Hello again fam and friends -

I took a week off from COVID-19 posts but I’m back today. I want to do a little recap to catch us up to where we are right now and then I want to talk a little bit about where we probably should be right now.

First off, to be honest, I have no idea where to start. My first post (https://www.facebook.com/Jason.Rod/posts/10157043200357643) was about not panicking, but about how quarantine shouldn’t be equated with panicking. Since then I’ve seen a lot of folks stay home, take care of their community, take care of their neighbors, and take care of themselves. It’s been great to watch.

My second post (https://www.facebook.com/Jason.Rod/posts/10157048106292643) was about the mathematics of pandemics - about the importance of keeping the infectious people away from the susceptible people in the absence of vaccines or strong therapeutics.

My third post (https://www.facebook.com/Jason.Rod/posts/10157050713622643) was about crisis standards of care, and what happens when you start to tax critical resources. I talked about ventilators and how important they’d be during this pandemic. That wasn’t a thought that was new or novel - we (the disaster planning community) knew ventilators would be a chokepoint for a very long time. It’s why they’re in the Strategic National Stockpile.

Maybe I’ll extrapolate on this a little bit, because it’s non-intuitive to understand the importance of ventilators. Let’s say you have a severe infection and your lungs just start to fill-up with gunk. You’re essentially drowning; you’re not pulling in enough oxygen to keep your basic functions operating. The ventilators don’t cure you, they buy you time. They supply oxygen to your body so that your immune system can have the necessary time to attack the virus.

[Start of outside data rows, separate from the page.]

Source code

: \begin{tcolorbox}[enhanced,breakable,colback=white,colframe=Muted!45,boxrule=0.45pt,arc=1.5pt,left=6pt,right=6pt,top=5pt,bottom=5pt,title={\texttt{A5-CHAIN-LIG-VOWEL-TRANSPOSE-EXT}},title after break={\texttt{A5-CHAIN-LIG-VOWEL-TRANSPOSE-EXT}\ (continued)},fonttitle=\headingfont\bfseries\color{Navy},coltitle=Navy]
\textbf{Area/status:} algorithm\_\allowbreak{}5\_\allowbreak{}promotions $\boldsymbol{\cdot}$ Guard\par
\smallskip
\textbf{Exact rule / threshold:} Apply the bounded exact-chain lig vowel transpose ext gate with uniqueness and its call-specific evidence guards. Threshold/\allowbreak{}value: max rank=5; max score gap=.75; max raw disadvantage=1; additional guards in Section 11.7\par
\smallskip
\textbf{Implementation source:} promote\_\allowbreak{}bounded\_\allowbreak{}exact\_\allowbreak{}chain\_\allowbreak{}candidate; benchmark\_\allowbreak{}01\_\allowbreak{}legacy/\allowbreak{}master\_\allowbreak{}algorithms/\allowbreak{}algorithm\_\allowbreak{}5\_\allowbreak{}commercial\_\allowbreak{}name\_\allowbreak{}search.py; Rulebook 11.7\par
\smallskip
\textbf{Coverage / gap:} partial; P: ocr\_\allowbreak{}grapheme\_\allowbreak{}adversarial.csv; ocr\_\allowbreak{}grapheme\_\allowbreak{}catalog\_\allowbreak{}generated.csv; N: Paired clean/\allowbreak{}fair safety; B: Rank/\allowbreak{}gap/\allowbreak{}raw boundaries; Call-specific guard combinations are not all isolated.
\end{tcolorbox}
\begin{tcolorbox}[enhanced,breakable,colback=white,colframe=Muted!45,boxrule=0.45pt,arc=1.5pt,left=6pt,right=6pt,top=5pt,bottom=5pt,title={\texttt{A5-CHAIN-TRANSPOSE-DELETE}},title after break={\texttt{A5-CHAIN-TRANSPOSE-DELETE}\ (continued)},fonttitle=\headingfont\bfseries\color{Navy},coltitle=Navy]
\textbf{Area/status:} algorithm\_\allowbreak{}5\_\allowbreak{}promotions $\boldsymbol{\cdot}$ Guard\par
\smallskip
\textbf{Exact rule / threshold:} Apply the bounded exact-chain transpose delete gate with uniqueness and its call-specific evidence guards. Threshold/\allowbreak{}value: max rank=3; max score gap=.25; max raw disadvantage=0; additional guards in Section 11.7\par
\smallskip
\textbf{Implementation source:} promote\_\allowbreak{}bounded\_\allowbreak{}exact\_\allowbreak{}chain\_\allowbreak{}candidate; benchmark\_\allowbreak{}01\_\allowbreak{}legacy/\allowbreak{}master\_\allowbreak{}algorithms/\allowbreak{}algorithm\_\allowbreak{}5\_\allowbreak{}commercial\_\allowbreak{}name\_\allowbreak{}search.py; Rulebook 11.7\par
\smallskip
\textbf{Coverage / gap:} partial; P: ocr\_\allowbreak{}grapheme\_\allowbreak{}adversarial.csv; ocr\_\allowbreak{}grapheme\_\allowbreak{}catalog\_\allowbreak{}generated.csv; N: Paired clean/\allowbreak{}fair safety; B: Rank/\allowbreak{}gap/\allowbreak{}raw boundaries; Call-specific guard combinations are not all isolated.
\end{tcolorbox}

They give you the time to not just fight the virus, but to heal your lungs. The ventilator does a very important job; one that cannot be turned off during your treatment which could last weeks in the case of COVID-19.

The problem becomes untenable when you have too many severe infections. Let’s say you start with a single severe infection and you put them on a ventilator. The next day you have two more severe infections. Now you need three ventilators. The next day you have five more serious infections, now you need eight ventilators. Eventually, that first person will come off the ventilator, but at that point you’ll have a hundred or so people on ventilators. Those hundred people will eventually come off the ventilator, but at that point you’ll have several thousand people on ventilators. The longer a patient needs to be on a ventilator, the more total ventilators you will need. And as cases increase exponentially, ventilator needs increase at an even faster rate, because the folks from last week still need their ventilator.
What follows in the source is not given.